The prohibition was developed through the National Committee for Combating Money Laundering and Financing of Terrorism following a review of compliance with FATF Recommendation 15, which addresses virtual assets and virtual asset service providers. Rather than building a licensing or supervisory framework, Kuwait adopted outright prohibition as its method of implementation. The four circulars are: a CBK circular to all local banks, financing companies, and exchange companies; CMA Circular No. (10) of 2023; Insurance Regulatory Unit Circular No. (6) of 2023; and Ministerial Circular No. (1) of 2023 from the Minister of Commerce and Industry. Regulated securities and financial instruments under CBK and CMA oversight are specifically excluded from the prohibition.
Tax Treatment
Kuwait imposes no personal income tax on individuals, whether citizens or expatriate residents. There is no capital gains tax, gift tax, inheritance tax, wealth tax, or value-added tax.

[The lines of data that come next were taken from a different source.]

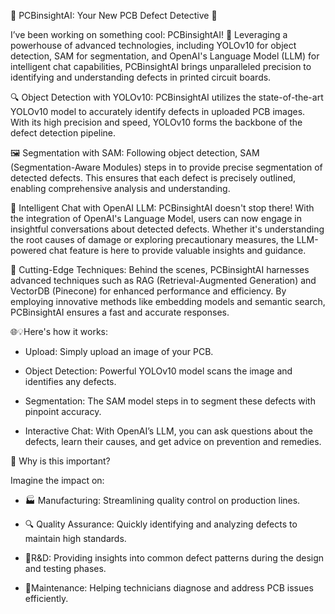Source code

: 🌟 PCBinsightAI: Your New PCB Defect Detective 🌟



I’ve been working on something cool: PCBinsightAI! 🚀 Leveraging a powerhouse of advanced technologies, including YOLOv10 for object detection, SAM for segmentation, and OpenAI's Language Model (LLM) for intelligent chat capabilities, PCBinsightAI brings unparalleled precision to identifying and understanding defects in printed circuit boards.



🔍 Object Detection with YOLOv10: PCBinsightAI utilizes the state-of-the-art YOLOv10 model to accurately identify defects in uploaded PCB images. With its high precision and speed, YOLOv10 forms the backbone of the defect detection pipeline.



🖼️ Segmentation with SAM: Following object detection, SAM (Segmentation-Aware Modules) steps in to provide precise segmentation of detected defects. This ensures that each defect is precisely outlined, enabling comprehensive analysis and understanding.



💬 Intelligent Chat with OpenAI LLM: PCBinsightAI doesn't stop there! With the integration of OpenAI's Language Model, users can now engage in insightful conversations about detected defects. Whether it's understanding the root causes of damage or exploring precautionary measures, the LLM-powered chat feature is here to provide valuable insights and guidance.



🔢 Cutting-Edge Techniques: Behind the scenes, PCBinsightAI harnesses advanced techniques such as RAG (Retrieval-Augmented Generation) and VectorDB (Pinecone) for enhanced performance and efficiency. By employing innovative methods like embedding models and semantic search, PCBinsightAI ensures a fast and accurate responses.



🌐💡Here's how it works:

 * Upload: Simply upload an image of your PCB.

 * Object Detection: Powerful YOLOv10 model scans the image and identifies any defects.

 * Segmentation: The SAM model steps in to segment these defects with pinpoint accuracy.

 * Interactive Chat: With OpenAI’s LLM, you can ask questions about the defects, learn their causes, and get advice on prevention and remedies.



🌟 Why is this important? 

Imagine the impact on:

 - 🏭 Manufacturing: Streamlining quality control on production lines.

- 🔍 Quality Assurance: Quickly identifying and analyzing defects to maintain high standards.

- 🔬R&D: Providing insights into common defect patterns during the design and testing phases.

- 🔋Maintenance: Helping technicians diagnose and address PCB issues efficiently.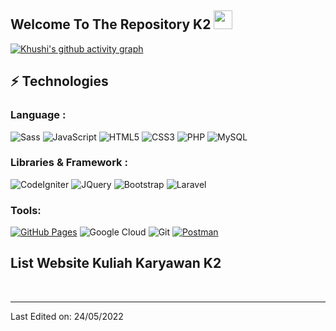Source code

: ## Welcome To The Repository K2 <img src="https://raw.githubusercontent.com/aemmadi/aemmadi/master/wave.gif" width="30px">





[![Khushi's github activity graph](https://activity-graph.herokuapp.com/graph?username=kuliahkaryawank2&theme=xcode)](https://git.io/kuliahkaryawank2)

## ⚡ Technologies

### Language :

![Sass](https://img.shields.io/badge/-Sass-E34A86?style=flat-square&logo=sass)
![JavaScript](https://img.shields.io/badge/-JavaScript-black?style=flat-square&logo=javascript)
![HTML5](https://img.shields.io/badge/-HTML5-E34F26?style=flat-square&logo=html5&logoColor=white)
![CSS3](https://img.shields.io/badge/-CSS3-1572B6?style=flat-square&logo=css3)
![PHP](https://img.shields.io/badge/-PHP-ffffff?style=flat-square&logo=php)
![MySQL](https://img.shields.io/badge/-MySQL-blue?style=flat-square&logo=mariadb)
### Libraries & Framework :
![CodeIgniter](https://img.shields.io/badge/-CodeIgniter-white?style=flat-square&logo=codeigniter)
![JQuery](https://img.shields.io/badge/-JQuery-black?style=flat-square&logo=jquery)
![Bootstrap](https://img.shields.io/badge/-Bootstrap-563D7C?style=flat-square&logo=bootstrap)
![Laravel](https://img.shields.io/badge/-Laravel-white?style=flat-square&logo=laravel)

### Tools:

<a href="#"><img alt="GitHub Pages" src="https://img.shields.io/badge/GitHub%20Pages-%23327FC7.svg?logo=github&logoColor=white"></a> 
![Google Cloud](https://img.shields.io/badge/Google%20Cloud-black?style=flat-square&logo=google-cloud)
![Git](https://img.shields.io/badge/-Git-black?style=flat-square&logo=git)
<a href="#"><img alt="Postman" src="https://img.shields.io/badge/Postman-FF6C37?logo=postman&logoColor=white"></a>

## List Website Kuliah Karyawan K2

<p align="center">

 
</p>

<br>


-----


Last Edited on: 24/05/2022
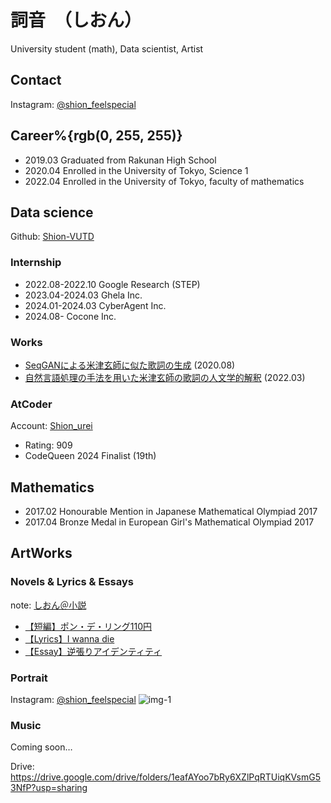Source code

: # 詞音　（しおん）
University student (math), Data scientist, Artist

## Contact
Instagram: [@shion_feelspecial](https://www.instagram.com/shion_feelspecial?igsh=dnZkaHcxN2NvbjI1)

## Career%{rgb(0, 255, 255)}
* 2019.03 Graduated from Rakunan High School
* 2020.04 Enrolled in the University of Tokyo, Science 1
* 2022.04 Enrolled in the University of Tokyo, faculty of mathematics

## Data science
Github: [Shion-VUTD](https://github.com/Shion-VUTD)

### Internship
* 2022.08-2022.10 Google Research (STEP)
* 2023.04-2024.03 Ghela Inc.
* 2024.01-2024.03 CyberAgent Inc.
* 2024.08- Cocone Inc.

### Works
 * [SeqGANによる米津玄師に似た歌詞の生成](https://github.com/Shion-VUTD/seqGAN-KenshiYonezu) (2020.08)
 * [自然言語処理の手法を用いた米津玄師の歌詞の人文学的解釈](https://github.com/Shion-VUTD/ifactorial_conference_20220326/blob/main/%E8%B6%8A%E5%A2%83%E3%81%99%E3%82%8B%E7%B1%B3%E6%B4%A5%E7%8E%84%E5%B8%AB%E8%AB%96.pdf) (2022.03)

### AtCoder
Account: [Shion_urei](https://atcoder.jp/users/Shion_urei)
* Rating: 909
* CodeQueen 2024 Finalist (19th)

## Mathematics
* 2017.02 Honourable Mention in Japanese Mathematical Olympiad 2017
* 2017.04 Bronze Medal in European Girl's Mathematical Olympiad 2017

## ArtWorks
### Novels & Lyrics & Essays
note: [しおん＠小説](https://note.com/shion_uts1_novel)
* [【短編】ポン・デ・リング110円](https://note.com/shion_uts1_novel/n/ncb6267b00d41)
* [【Lyrics】I wanna die](https://note.com/shion_uts1_novel/n/n0fdd3a08ab30)
* [【Essay】逆張りアイデンティティ](https://note.com/shion_uts1_novel/n/n2979f09bbfb1)
  
### Portrait
Instagram: [@shion_feelspecial](https://www.instagram.com/shion_feelspecial?igsh=dnZkaHcxN2NvbjI1)
![img-1](https://drive.google.com/file/d/1alVipL3iJWXbkxBg3xY6oH1etx7xIbSH/view?usp=drive_link)


### Music
Coming soon…

Drive: https://drive.google.com/drive/folders/1eafAYoo7bRy6XZlPqRTUiqKVsmG53NfP?usp=sharing
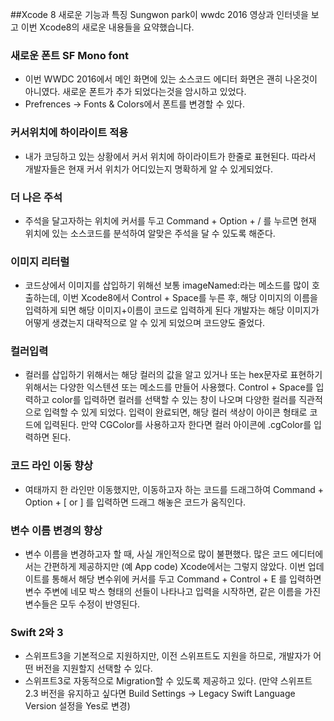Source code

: ##Xcode 8 새로운 기능과 특징
Sungwon park이 wwdc 2016 영상과 인터넷을 보고 이번 Xcode8의 새로운 내용들을 요약했습니다.

### 새로운 폰트 SF Mono font 
* 이번 WWDC 2016에서 메인 화면에 있는 소스코드 에디터 화면은 괜히 나온것이 아니였다. 새로운 폰트가 추가 되었다는것을 암시하고 있었다.
* Prefrences -> Fonts & Colors에서 폰트를 변경할 수 있다.

### 커서위치에 하이라이트 적용
* 내가 코딩하고 있는 상황에서 커서 위치에 하이라이트가 한줄로 표현된다. 따라서 개발자들은 현재 커서 위치가 어디있는지 명확하게 알 수 있게되었다.

### 더 나은 주석
* 주석을 달고자하는 위치에 커서를 두고 Command + Option + / 를 누르면 현재 위치에 있는 소스코드를 분석하여 알맞은 주석을 달 수 있도록 해준다.

### 이미지 리터럴
* 코드상에서 이미지를 삽입하기 위해선 보통 imageNamed:라는 메소드를 많이 호출하는데, 이번 Xcode8에서 Control + Space를 누른 후, 해당 이미지의 이름을 입력하게 되면 해당 이미지+이름이 코드로 입력하게 된다 개발자는 해당 이미지가 어떻게 생겼는지 대략적으로 알 수 있게 되었으며 코드양도 줄었다.

### 컬러입력
* 컬러를 삽입하기 위해서는 해당 컬러의 값을 알고 있거나 또는 hex문자로 표현하기 위해서는 다양한 익스텐션 또는 메소드를 만들어 사용했다. Control + Space를 입력하고 color를 입력하면 컬러를 선택할 수 있는 창이 나오며 다양한 컬러를 직관적으로 입력할 수 있게 되었다. 입력이 완료되면, 해당 컬러 색상이 아이콘 형태로 코드에 입력된다. 만약 CGColor를 사용하고자 한다면 컬러 아이콘에 .cgColor를 입력하면 된다.

### 코드 라인 이동 향상
* 여태까지 한 라인만 이동했지만, 이동하고자 하는 코드를 드래그하여 Command + Option + [ or ] 를 입력하면 드래그 해놓은 코드가 움직인다.

### 변수 이름 변경의 향상
* 변수 이름을 변경하고자 할 때, 사실 개인적으로 많이 불편했다. 많은 코드 에디터에서는 간편하게 제공하지만 (예 App code) Xcode에서는 그렇지 않았다. 이번 업데이트를 통해서 해당 변수위에 커서를 두고 Command + Control + E 를 입력하면 변수 주변에 네모 박스 형태의 선들이 나타나고 입력을 시작하면, 같은 이름을 가진 변수들은 모두 수정이 반영된다.

### Swift 2와 3
* 스위프트3을 기본적으로 지원하지만, 이전 스위프트도 지원을 하므로, 개발자가 어떤 버전을 지원할지 선택할 수 있다.
* 스위프트3로 자동적으로 Migration할 수 있도록 제공하고 있다. (만약 스위프트 2.3 버전을 유지하고 싶다면 Build Settings -> Legacy Swift Language Version 설정을 Yes로 변경)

This zero-rate environment applies universally. The question of crypto taxation is academic given the total prohibition on crypto activity, but the broader tax framework is notably favorable by global standards.
On the corporate side, a flat 15% corporate income tax applies only to the Kuwait-sourced profits of foreign corporate entities. Kuwaiti-owned and GCC-owned companies are generally exempt from corporate income tax but may be subject to Zakat at 1% of net profits, the National Labour Support Tax at 2.5%, and the Kuwait Foundation for the Advancement of Sciences levy at 1%. No operative crypto tax framework exists because no entity can legally engage in crypto business in Kuwait.
Kuwait’s currency is the Kuwaiti Dinar (KWD), consistently one of the world’s highest-valued currencies. Fines under the AML enforcement regime are denominated in KWD: the maximum administrative penalty under Article 15 of Law No. 106 of 2013 reaches KWD 500,000 per violation, equivalent to roughly USD 1.6 million.
Regulatory Oversight
Enforcement of the crypto prohibition spans multiple agencies. The Central Bank of Kuwait (CBK) prohibits all banks, financing companies, and exchange companies from trading cryptocurrencies, accepting crypto payments, mediating between parties in crypto transactions, or processing electronic payment transactions involving virtual currencies. The Capital Markets Authority (CMA) enforces the ban across investment activity via its Circular No. (10) of 2023. The Insurance Regulatory Unit covers the insurance sector. The Ministry of Commerce and Industry issued Ministerial Circular No. (1) of 2023 for commercial activity and consumer-facing warnings.
Additional enforcement is carried out by the Ministry of Interior for criminal investigations, the Ministry of Electricity for unauthorized energy use, and the Public Prosecution for formal legal proceedings. Penalties under Law No. 106 of 2013 include administrative fines up to KWD 500,000 per violation, license suspension or revocation, and potential employment bans for individuals at regulated institutions.
Business Environment
Banking Relationships
Kuwaiti banks are entirely barred from any involvement with cryptocurrency. The CBK circular prohibits trading in cryptocurrencies, accepting crypto payments, acting as intermediaries in crypto transactions, and processing electronic payment flows knowingly related to virtual currency purchases, even between individual account holders. Banks that facilitate such transactions face fines up to KWD 500,000 and potential license revocation.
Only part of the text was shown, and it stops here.